* ERRATA work-arounds in the kernel
@ 2015-03-20 16:30 Mason
2015-03-20 17:20 ` Catalin Marinas
0 siblings, 1 reply; 4+ messages in thread
From: Mason @ 2015-03-20 16:30 UTC (permalink / raw)
To: linux-arm-kernel
Hello everyone,
I was recently looking (in arch/arm/Kconfig) at the list of work-arounds
for ARM CPU Errata. I saw 18, with 8 documented as applying to Cortex A9.
I also looked at ARM's "Errata Summary Table" for the Cortex A9. There are
roughly 90 errata documented there. (This document is 2 years old.)
I assume that some (most?) of these do not apply to Linux, but it seems
likely that some do?
I'm wondering why there are not more work-arounds available in Kconfig?
Could it be that some work-arounds have been applied unconditionally, thus
not showing as an entry in Kconfig? (I doubt that, since work-arounds are
very CPU-specific.)
I'm wondering if it is possible to trigger some of these with a "normal"
work-load on a "normal" kernel? Has anyone (perhaps ARM employees) looked
at that? (I suppose they have.)
For example, errata #782772
"Speculative execution of a Load-Exclusive or Store-Exclusive instruction
after a write to Strongly Ordered memory might deadlock the processor."
(The recommended work-around is a strategically-placed DMB.)
Since ldrex is used in low-level code, it seems possible to hit that one?
Or perhaps Linux does not support "Strongly Ordered" memory regions?
Regards.
^ permalink raw reply [flat|nested] 4+ messages in thread
* ERRATA work-arounds in the kernel
2015-03-20 16:30 ERRATA work-arounds in the kernel Mason
@ 2015-03-20 17:20 ` Catalin Marinas
2015-03-20 21:40 ` Mason
0 siblings, 1 reply; 4+ messages in thread
From: Catalin Marinas @ 2015-03-20 17:20 UTC (permalink / raw)
To: linux-arm-kernel
On Fri, Mar 20, 2015 at 05:30:10PM +0100, Mason wrote:
> I also looked at ARM's "Errata Summary Table" for the Cortex A9. There are
> roughly 90 errata documented there. (This document is 2 years old.)
>
> I assume that some (most?) of these do not apply to Linux, but it seems
> likely that some do?
>
> I'm wondering why there are not more work-arounds available in Kconfig?
There are a few reasons:
- erratum cannot be triggered in Linux
- erratum cannot be worked around in Linux (e.g. it requires some
undocumented control bits to be set by firmware or even hw workaround
like the system errata)
- cat A erratum with no feasible workaround (and partners usually take
an ECO fix)
- erratum does not affect any CPU revision in production (not all rxpy
revisions are in the field; I would include here early CPU revisions
that were licensed as development chips but not widely used)

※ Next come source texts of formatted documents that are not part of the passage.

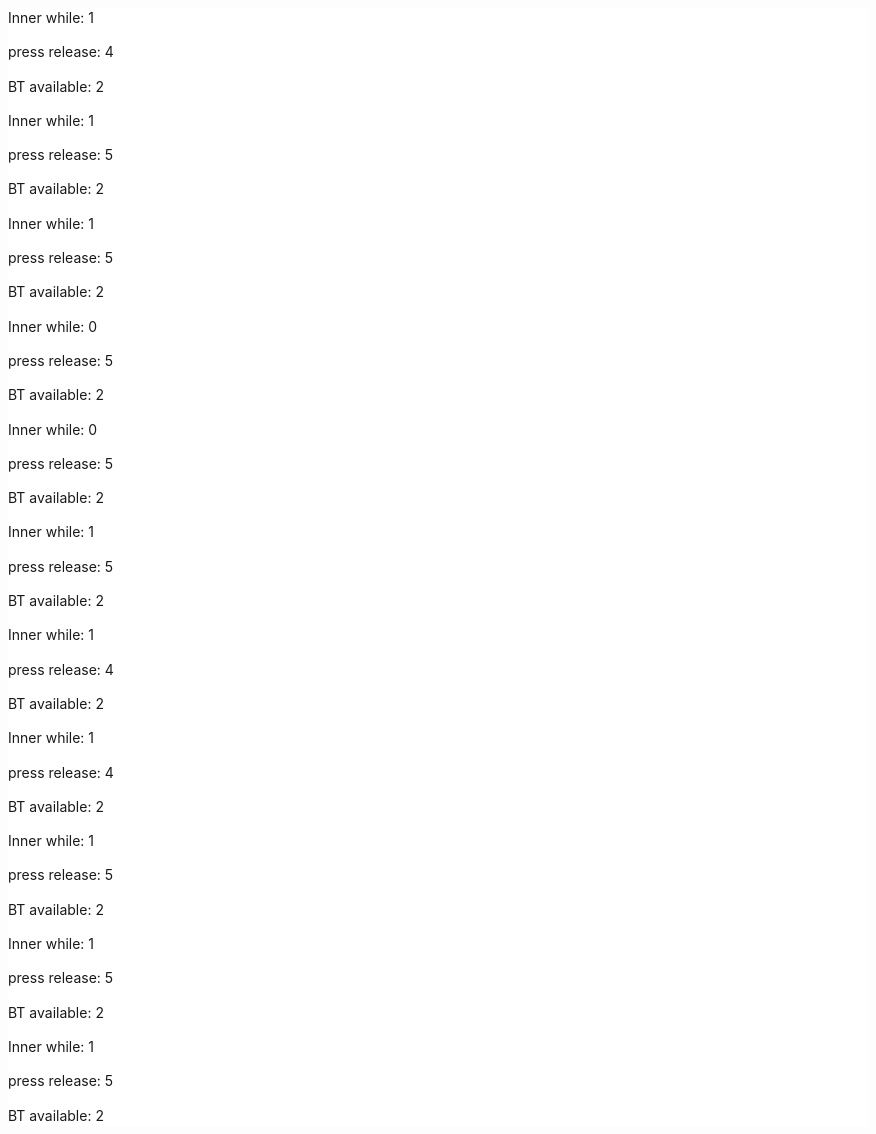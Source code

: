 Inner while: 1

press release: 4

BT available: 2

Inner while: 1

press release: 5

BT available: 2

Inner while: 1

press release: 5

BT available: 2

Inner while: 0

press release: 5

BT available: 2

Inner while: 0

press release: 5

BT available: 2

Inner while: 1

press release: 5

BT available: 2

Inner while: 1

press release: 4

BT available: 2

Inner while: 1

press release: 4

BT available: 2

Inner while: 1

press release: 5

BT available: 2

Inner while: 1

press release: 5

BT available: 2

Inner while: 1

press release: 5

BT available: 2
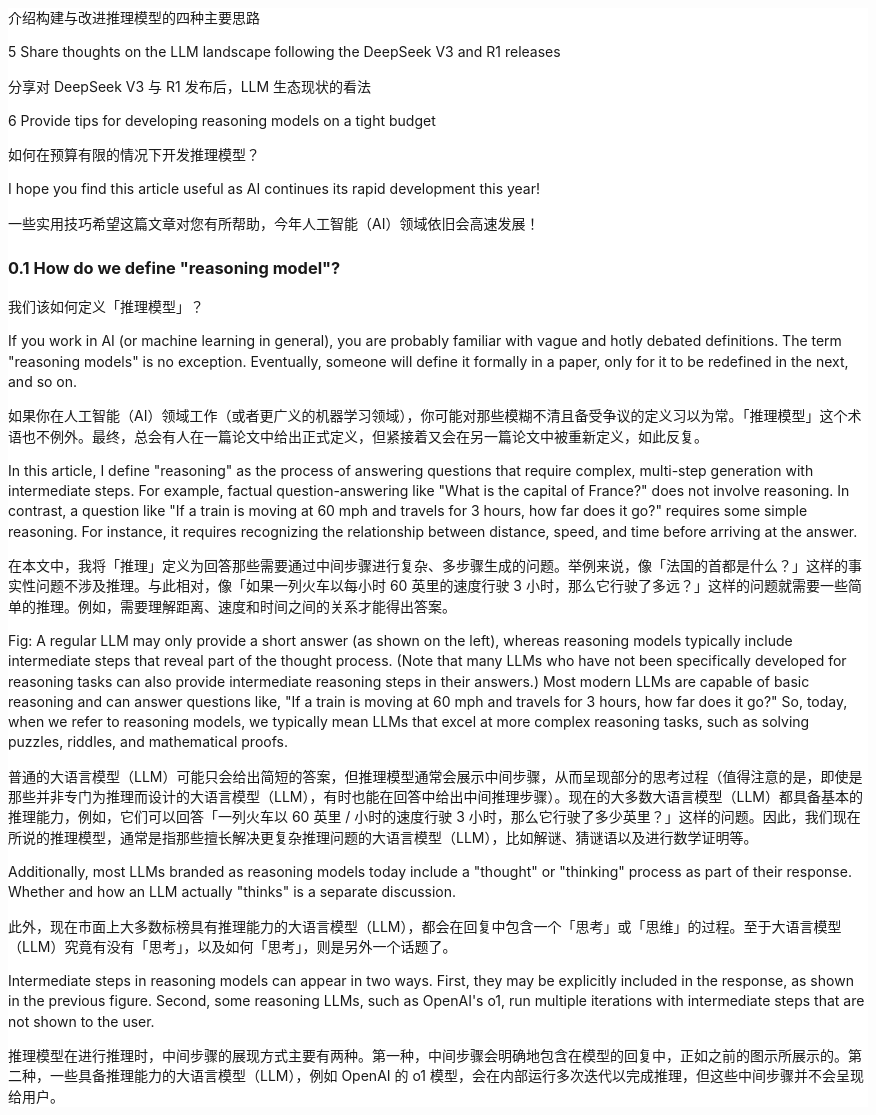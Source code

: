 介绍构建与改进推理模型的四种主要思路

5 Share thoughts on the LLM landscape following the DeepSeek V3 and R1 releases

分享对 DeepSeek V3 与 R1 发布后，LLM 生态现状的看法

6 Provide tips for developing reasoning models on a tight budget

如何在预算有限的情况下开发推理模型？

I hope you find this article useful as AI continues its rapid development this year!

一些实用技巧希望这篇文章对您有所帮助，今年人工智能（AI）领域依旧会高速发展！

### 0.1 How do we define "reasoning model"?

我们该如何定义「推理模型」？

If you work in AI (or machine learning in general), you are probably familiar with vague and hotly debated definitions. The term "reasoning models" is no exception. Eventually, someone will define it formally in a paper, only for it to be redefined in the next, and so on.

如果你在人工智能（AI）领域工作（或者更广义的机器学习领域），你可能对那些模糊不清且备受争议的定义习以为常。「推理模型」这个术语也不例外。最终，总会有人在一篇论文中给出正式定义，但紧接着又会在另一篇论文中被重新定义，如此反复。

In this article, I define "reasoning" as the process of answering questions that require complex, multi-step generation with intermediate steps. For example, factual question-answering like "What is the capital of France?" does not involve reasoning. In contrast, a question like "If a train is moving at 60 mph and travels for 3 hours, how far does it go?" requires some simple reasoning. For instance, it requires recognizing the relationship between distance, speed, and time before arriving at the answer.

在本文中，我将「推理」定义为回答那些需要通过中间步骤进行复杂、多步骤生成的问题。举例来说，像「法国的首都是什么？」这样的事实性问题不涉及推理。与此相对，像「如果一列火车以每小时 60 英里的速度行驶 3 小时，那么它行驶了多远？」这样的问题就需要一些简单的推理。例如，需要理解距离、速度和时间之间的关系才能得出答案。

Fig: A regular LLM may only provide a short answer (as shown on the left), whereas reasoning models typically include intermediate steps that reveal part of the thought process. (Note that many LLMs who have not been specifically developed for reasoning tasks can also provide intermediate reasoning steps in their answers.)
Most modern LLMs are capable of basic reasoning and can answer questions like, "If a train is moving at 60 mph and travels for 3 hours, how far does it go?" So, today, when we refer to reasoning models, we typically mean LLMs that excel at more complex reasoning tasks, such as solving puzzles, riddles, and mathematical proofs.

普通的大语言模型（LLM）可能只会给出简短的答案，但推理模型通常会展示中间步骤，从而呈现部分的思考过程（值得注意的是，即使是那些并非专门为推理而设计的大语言模型（LLM），有时也能在回答中给出中间推理步骤）。现在的大多数大语言模型（LLM）都具备基本的推理能力，例如，它们可以回答「一列火车以 60 英里 / 小时的速度行驶 3 小时，那么它行驶了多少英里？」这样的问题。因此，我们现在所说的推理模型，通常是指那些擅长解决更复杂推理问题的大语言模型（LLM），比如解谜、猜谜语以及进行数学证明等。

Additionally, most LLMs branded as reasoning models today include a "thought" or "thinking" process as part of their response. Whether and how an LLM actually "thinks" is a separate discussion.

此外，现在市面上大多数标榜具有推理能力的大语言模型（LLM），都会在回复中包含一个「思考」或「思维」的过程。至于大语言模型（LLM）究竟有没有「思考」，以及如何「思考」，则是另外一个话题了。

Intermediate steps in reasoning models can appear in two ways. First, they may be explicitly included in the response, as shown in the previous figure. Second, some reasoning LLMs, such as OpenAI's o1, run multiple iterations with intermediate steps that are not shown to the user.

推理模型在进行推理时，中间步骤的展现方式主要有两种。第一种，中间步骤会明确地包含在模型的回复中，正如之前的图示所展示的。第二种，一些具备推理能力的大语言模型（LLM），例如 OpenAI 的 o1 模型，会在内部运行多次迭代以完成推理，但这些中间步骤并不会呈现给用户。
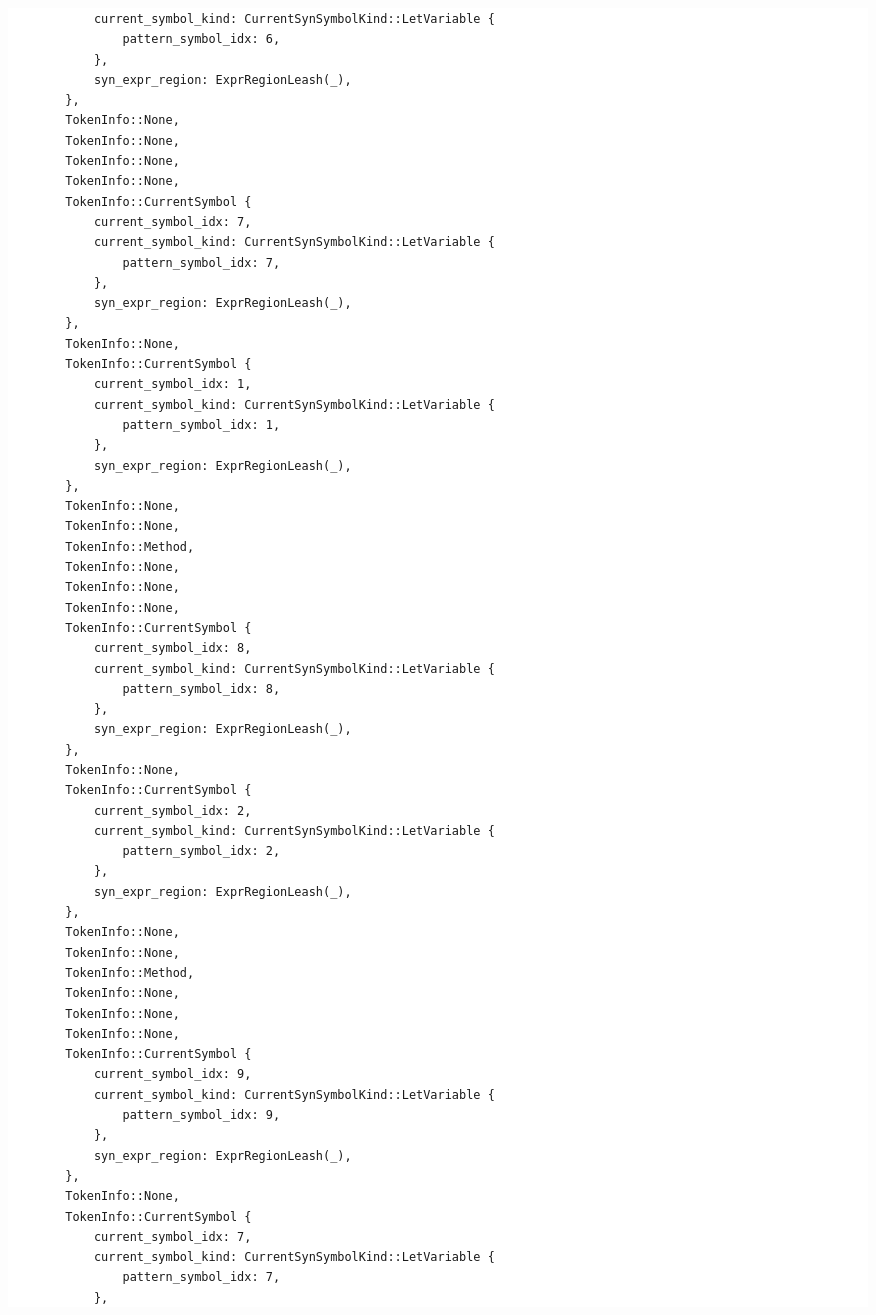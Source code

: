                 current_symbol_kind: CurrentSynSymbolKind::LetVariable {
                    pattern_symbol_idx: 6,
                },
                syn_expr_region: ExprRegionLeash(_),
            },
            TokenInfo::None,
            TokenInfo::None,
            TokenInfo::None,
            TokenInfo::None,
            TokenInfo::CurrentSymbol {
                current_symbol_idx: 7,
                current_symbol_kind: CurrentSynSymbolKind::LetVariable {
                    pattern_symbol_idx: 7,
                },
                syn_expr_region: ExprRegionLeash(_),
            },
            TokenInfo::None,
            TokenInfo::CurrentSymbol {
                current_symbol_idx: 1,
                current_symbol_kind: CurrentSynSymbolKind::LetVariable {
                    pattern_symbol_idx: 1,
                },
                syn_expr_region: ExprRegionLeash(_),
            },
            TokenInfo::None,
            TokenInfo::None,
            TokenInfo::Method,
            TokenInfo::None,
            TokenInfo::None,
            TokenInfo::None,
            TokenInfo::CurrentSymbol {
                current_symbol_idx: 8,
                current_symbol_kind: CurrentSynSymbolKind::LetVariable {
                    pattern_symbol_idx: 8,
                },
                syn_expr_region: ExprRegionLeash(_),
            },
            TokenInfo::None,
            TokenInfo::CurrentSymbol {
                current_symbol_idx: 2,
                current_symbol_kind: CurrentSynSymbolKind::LetVariable {
                    pattern_symbol_idx: 2,
                },
                syn_expr_region: ExprRegionLeash(_),
            },
            TokenInfo::None,
            TokenInfo::None,
            TokenInfo::Method,
            TokenInfo::None,
            TokenInfo::None,
            TokenInfo::None,
            TokenInfo::CurrentSymbol {
                current_symbol_idx: 9,
                current_symbol_kind: CurrentSynSymbolKind::LetVariable {
                    pattern_symbol_idx: 9,
                },
                syn_expr_region: ExprRegionLeash(_),
            },
            TokenInfo::None,
            TokenInfo::CurrentSymbol {
                current_symbol_idx: 7,
                current_symbol_kind: CurrentSynSymbolKind::LetVariable {
                    pattern_symbol_idx: 7,
                },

- we simply missed them. So if you think there is any that needs to be
upstreamed, let us know or submit a patch
> I'm wondering if it is possible to trigger some of these with a "normal"
> work-load on a "normal" kernel? Has anyone (perhaps ARM employees) looked
> at that? (I suppose they have.)
Define "normal". It's really hard to quantify as the workloads can vary
widely between different use cases (e.g. mobile vs server).
> For example, errata #782772
> "Speculative execution of a Load-Exclusive or Store-Exclusive instruction
> after a write to Strongly Ordered memory might deadlock the processor."
> (The recommended work-around is a strategically-placed DMB.)
>
> Since ldrex is used in low-level code, it seems possible to hit that one?
> Or perhaps Linux does not support "Strongly Ordered" memory regions?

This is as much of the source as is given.